Des hommes résolus étaient demandés à cet effet de différents côtés. A Londres, il y avait eu le rêve d'une petite armée de volontaires, arrivant isolément de plusieurs provinces comme au temps de la conjuration d'Amboise, et se dispersant dans Paris, prêts à se grouper sous les officiers bretons. Une fois en France et en face de la réalité, il avait fallu renoncer à une pareille chimère, et reconnaître l'extrême difficulté de découvrir, même en très petit nombre, des cœurs sûrs, énergiques, capables de tous les sacrifices. Aucun n'était espéré de la Vendée, où Georges n'avait jamais eu d'influence. Quelques-uns étaient arrivés de la Bretagne, lassée, rebutée, stérile à son tour, ou de la haute Normandie, sur l'instigation de Raoul Gaillard, qui par son activité et sa connaissance du terrain était devenu le véritable second de Georges: ces recrues, assez peu recommandables, ne dépassaient guère le nombre de six, à la fin de l'année 1803. Il est vrai que dès le début de novembre, les recherches avaient dû être ralenties, l'arrestation de Quérelle, un des premiers débarqués, compromis par des lettres surprises, surtout la capture de De Sol, dont le visage était trop connu pour n'être pas signalé, ayant démontré la faute de réunir à l'avance des Chouans qui ne pouvaient être aperçus à Paris qu'au

péril de leur existence et du secret du complot. Un risque aussi pressant, ajouté à la rareté des hommes, avait amené Georges à peu compter désormais sur les enrôlés de l'intérieur, à faire de ses officiers exilés en Angleterre non plus seulement le noyau solide, mais l'élément presque unique de sa troupe, et à les laisser en sûreté près de Southampton jusqu'à la veille d'agir.
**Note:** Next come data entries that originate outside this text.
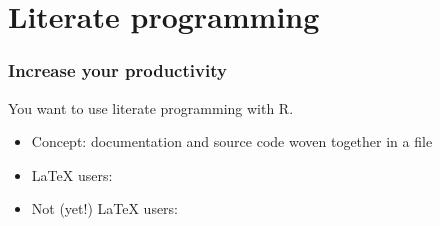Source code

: \section{Literate programming}

\begin{frame}
  \frametitle{Increase your productivity}

  You want to use literate programming with R.
  \begin{itemize}
  \item Concept: documentation and source code woven together in a
    file
  \item {\LaTeX} users:
  \item Not (yet!) {\LaTeX} users:
  \end{itemize}
\end{frame}

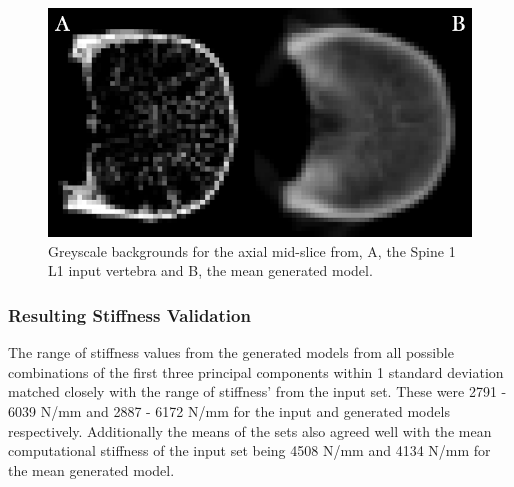 \begin{figure}[h!]
  \centering
  \includegraphics[width=.6\textwidth]{Chapters/Chapter_PCA_images/INPUT_GEN_BACKGROUND.png}
	\caption{Greyscale backgrounds for the axial mid-slice from, A, the Spine 1 L1 input vertebra and B, the mean generated model.}
  \label{fig:input_gen_background}
\end{figure}
\subsubsection{Resulting Stiffness Validation}

The range of stiffness values from the generated models from all possible combinations of the first three principal components within 1 standard deviation matched closely with the range of stiffness' from the input set. These were 2791 - 6039 N/mm and 2887 - 6172 N/mm for the input and generated models respectively. Additionally the means of the sets also agreed well with the mean computational stiffness of the input set being 4508 N/mm and 4134 N/mm for the mean generated model.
Si jusqu'ici il ne les avait pas appelés, c'est que contrairement à toutes ses espérances, il n'avait pas encore Monsieur auprès de lui. Son obstination à vouloir un combat n'était surpassée que par celle de faire d'un prince le chef militaire de cette lutte désespérée, puis le chef politique d'une contre-révolution royale. Obligé maintenant de s'avouer que Bonaparte était moins haï en France que les émigrés ne l'affirmaient; que l'armée, excitée par la guerre, restait obéissante; qu'à Paris, les cabales de quelques généraux, de quelques sénateurs ou tribuns disparaissaient au milieu d'une popularité plus évidente qu'ailleurs, Georges, au lieu de se décourager, s'était encore plus affermi dans la conviction qu'il fallait tout oser, mais seulement sous les yeux et par les ordres d'un Bourbon. Plus les difficultés étaient grandes, plus cette apparition du prince semblait nécessaire pour les vaincre. Devenu complètement solidaire de Monsieur, il se voyait donc dans l'obligation de l'attendre.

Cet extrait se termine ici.